More discussion with dh on school and future. Now it's to the point where he understands my points, he shares my same POV on the negatives...he just has no faith in a new-fangled system, and whether he admits it or not, he doubts my ability. Meantime, I've begun working with dd on French, and will increase exercises with both kids in Arabic. Just vocab. I don't care if they can't speak yet (they can recite Quran, they can read better than I can, but still no grammar; I am the opposite), I want them to increase vocab enough to understand, say, a newscast, a menu, a sitcom. And dh has at least seen my ability to keep ds on task, completing his projects on schedule and following logical processes. Sigh. I wonder whether we're heading toward resolution, and it's just going to be a kicking-and-screaming process for dh to accept a new concept in education.
In other news, dh's boss had a heart attack last week. That was followed by a (previously scheduled) visit from US execs. And dh likely leaves today or tomorrow for a biz trip. He's begun selling stuff anticipating a move to a flat. All this, and he can't seriously approach the school discussion with me. I wish I understood his fear so I could extinguish it.

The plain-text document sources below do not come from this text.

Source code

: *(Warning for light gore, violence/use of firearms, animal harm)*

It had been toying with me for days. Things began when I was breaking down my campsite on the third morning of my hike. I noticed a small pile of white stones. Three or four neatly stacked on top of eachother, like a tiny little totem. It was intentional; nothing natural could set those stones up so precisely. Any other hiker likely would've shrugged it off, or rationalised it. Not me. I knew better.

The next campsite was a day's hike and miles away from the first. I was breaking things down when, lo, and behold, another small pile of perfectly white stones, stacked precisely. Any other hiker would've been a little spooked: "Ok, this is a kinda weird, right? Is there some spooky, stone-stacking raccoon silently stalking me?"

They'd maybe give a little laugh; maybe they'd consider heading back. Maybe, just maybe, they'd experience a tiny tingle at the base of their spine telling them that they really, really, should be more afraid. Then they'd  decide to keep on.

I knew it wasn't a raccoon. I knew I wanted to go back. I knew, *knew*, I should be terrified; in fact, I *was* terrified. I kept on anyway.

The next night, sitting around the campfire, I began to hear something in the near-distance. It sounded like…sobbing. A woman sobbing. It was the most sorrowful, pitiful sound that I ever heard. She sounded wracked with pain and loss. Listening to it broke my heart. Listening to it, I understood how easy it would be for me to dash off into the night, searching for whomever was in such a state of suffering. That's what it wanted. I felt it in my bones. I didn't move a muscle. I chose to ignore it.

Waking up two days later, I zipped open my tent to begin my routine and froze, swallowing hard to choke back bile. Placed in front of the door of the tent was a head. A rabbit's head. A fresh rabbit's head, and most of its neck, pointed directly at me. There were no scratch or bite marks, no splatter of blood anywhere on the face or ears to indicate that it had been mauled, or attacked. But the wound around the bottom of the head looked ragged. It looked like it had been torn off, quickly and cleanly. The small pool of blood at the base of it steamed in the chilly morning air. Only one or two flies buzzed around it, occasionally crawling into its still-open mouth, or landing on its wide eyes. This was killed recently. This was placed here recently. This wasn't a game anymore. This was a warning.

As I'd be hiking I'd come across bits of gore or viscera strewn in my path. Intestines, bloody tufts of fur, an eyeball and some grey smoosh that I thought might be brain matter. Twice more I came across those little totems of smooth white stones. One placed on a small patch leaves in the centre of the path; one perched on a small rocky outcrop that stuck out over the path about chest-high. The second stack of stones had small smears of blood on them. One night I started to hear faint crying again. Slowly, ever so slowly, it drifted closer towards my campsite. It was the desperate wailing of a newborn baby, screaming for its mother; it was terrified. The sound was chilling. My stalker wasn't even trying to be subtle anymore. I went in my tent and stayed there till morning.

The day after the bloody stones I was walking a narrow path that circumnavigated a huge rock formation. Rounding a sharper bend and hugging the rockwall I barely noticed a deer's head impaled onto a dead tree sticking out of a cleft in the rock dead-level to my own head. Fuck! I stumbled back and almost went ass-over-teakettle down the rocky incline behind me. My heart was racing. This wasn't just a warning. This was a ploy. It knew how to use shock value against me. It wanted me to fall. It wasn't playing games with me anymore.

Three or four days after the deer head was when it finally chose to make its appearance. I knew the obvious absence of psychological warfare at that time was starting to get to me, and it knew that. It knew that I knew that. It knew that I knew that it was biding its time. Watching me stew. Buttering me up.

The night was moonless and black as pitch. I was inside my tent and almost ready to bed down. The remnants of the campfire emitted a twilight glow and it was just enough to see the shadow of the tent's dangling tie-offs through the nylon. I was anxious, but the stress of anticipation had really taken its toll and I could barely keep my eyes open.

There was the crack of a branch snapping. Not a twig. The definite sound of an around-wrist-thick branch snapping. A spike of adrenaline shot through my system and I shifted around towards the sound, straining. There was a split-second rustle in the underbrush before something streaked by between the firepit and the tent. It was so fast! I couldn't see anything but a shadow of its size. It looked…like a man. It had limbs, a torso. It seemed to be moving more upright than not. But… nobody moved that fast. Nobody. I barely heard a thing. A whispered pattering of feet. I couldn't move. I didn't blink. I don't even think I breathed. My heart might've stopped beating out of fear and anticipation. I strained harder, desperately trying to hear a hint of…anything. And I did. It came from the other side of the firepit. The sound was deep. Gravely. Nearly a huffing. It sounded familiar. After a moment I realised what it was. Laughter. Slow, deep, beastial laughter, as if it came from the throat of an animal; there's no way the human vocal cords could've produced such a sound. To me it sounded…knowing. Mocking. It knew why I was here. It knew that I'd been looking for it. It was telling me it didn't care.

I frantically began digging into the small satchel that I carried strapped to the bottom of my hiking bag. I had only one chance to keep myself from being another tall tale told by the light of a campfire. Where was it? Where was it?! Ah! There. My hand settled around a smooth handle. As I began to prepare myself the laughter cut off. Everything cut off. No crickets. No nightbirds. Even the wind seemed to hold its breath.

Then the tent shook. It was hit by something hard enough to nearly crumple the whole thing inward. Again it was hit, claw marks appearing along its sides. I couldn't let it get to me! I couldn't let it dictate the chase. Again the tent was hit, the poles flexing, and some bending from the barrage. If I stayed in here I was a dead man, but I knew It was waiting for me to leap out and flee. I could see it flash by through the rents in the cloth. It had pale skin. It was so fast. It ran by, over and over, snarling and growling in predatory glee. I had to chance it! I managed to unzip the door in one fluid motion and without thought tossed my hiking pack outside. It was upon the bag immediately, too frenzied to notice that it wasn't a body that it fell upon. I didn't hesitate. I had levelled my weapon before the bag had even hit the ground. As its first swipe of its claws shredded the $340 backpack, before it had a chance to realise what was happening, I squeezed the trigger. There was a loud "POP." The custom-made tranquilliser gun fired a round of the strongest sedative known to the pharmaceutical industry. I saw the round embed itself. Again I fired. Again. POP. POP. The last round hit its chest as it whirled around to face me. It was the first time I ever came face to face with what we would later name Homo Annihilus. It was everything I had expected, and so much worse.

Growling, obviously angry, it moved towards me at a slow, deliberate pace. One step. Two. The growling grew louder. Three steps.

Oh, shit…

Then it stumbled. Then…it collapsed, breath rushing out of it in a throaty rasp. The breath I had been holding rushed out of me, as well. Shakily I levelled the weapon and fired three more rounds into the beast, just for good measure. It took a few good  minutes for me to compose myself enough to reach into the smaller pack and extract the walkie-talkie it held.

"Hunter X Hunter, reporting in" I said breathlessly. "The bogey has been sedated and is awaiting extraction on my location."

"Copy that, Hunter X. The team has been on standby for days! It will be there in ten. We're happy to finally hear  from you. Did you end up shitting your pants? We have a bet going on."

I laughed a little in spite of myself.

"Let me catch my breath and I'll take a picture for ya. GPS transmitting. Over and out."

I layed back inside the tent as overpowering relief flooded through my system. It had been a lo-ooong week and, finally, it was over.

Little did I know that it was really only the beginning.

Is there a gym you could go to? Are you averse to that idea (I could imagine something along the lines as the rest of the community you describe, and not wanting to spend time there). I hope the school thing gets progressively clearer for dh and easier for you 
...and having a wonderful visit
Another one to put on the wall when I start teaching again. What's new there? Did you work out a solution with DH about the exercise timing and the kitchen and spending time together?
Congrats again
Phew. I hope you find a camp that works nearly as well. As for the pelt; cool present, but should I be sad? And you dont want O-6's, dont listen to Jo (sorry Jo, you get it right 99.9% of the time 

It's like magic.
and 

). We'd decided that for the money, the villa's not worth it. The "gardens" are basically giant litterboxes for the 15 stray neighborhood cats. The neighborhoods we're considering are about a 10-minute drive for dh, where now his drive is about 30min and through a toll gate. I'd be within 2km of a metro station. That would open possibilities for me to take the kids on outings. And beach would be a little farther than right across the street, but not more than a 10-15 minute walk. Dh was originally looking at total shoebox hole apartments in bachelor-housing corners of the city and I told him if that was where he planned to move, then indeed we would not be joining him. He changed his search criteria pretty fast. Now, how to do the same with the school conversation? 
And for more I-suck-as-a-parent stories, most of the reason I didn't get out running until 5 was because there was the hour-long violin practice/battle (which, to be fair, improved after the first 20 minutes of actual practicing), and then there was a lengthy discussion about R's science fair project (the project has been awesome, but assembling the poster? She'd very happily throw some sloppy work onto it and be done), after which I ran to the store to pick up paint samples for the dining room and foam letters for the science fair poster. I can't figure out if the fact that the children suck every ounce of energy from us during the weekend is because they're intense or I have no boundaries. Pretty sure the former. Then again, I'm not sure what to make of this situation: I'm accompanying on some of R's choir pieces, so on occasion I like to practice piano before the kids are in bed. Without fail, J is yelling to play piano instead. I'll let her play until she loses interest. Then I sit down to play. Then she yells to play again. Lather, rinse, repeat. Eventually I give up because the other option is to play with her screaming and pulling at me, and well, that doesn't work so well either. Is part of having a (nearly) 2yo? I think I've blanked out R's toddler years.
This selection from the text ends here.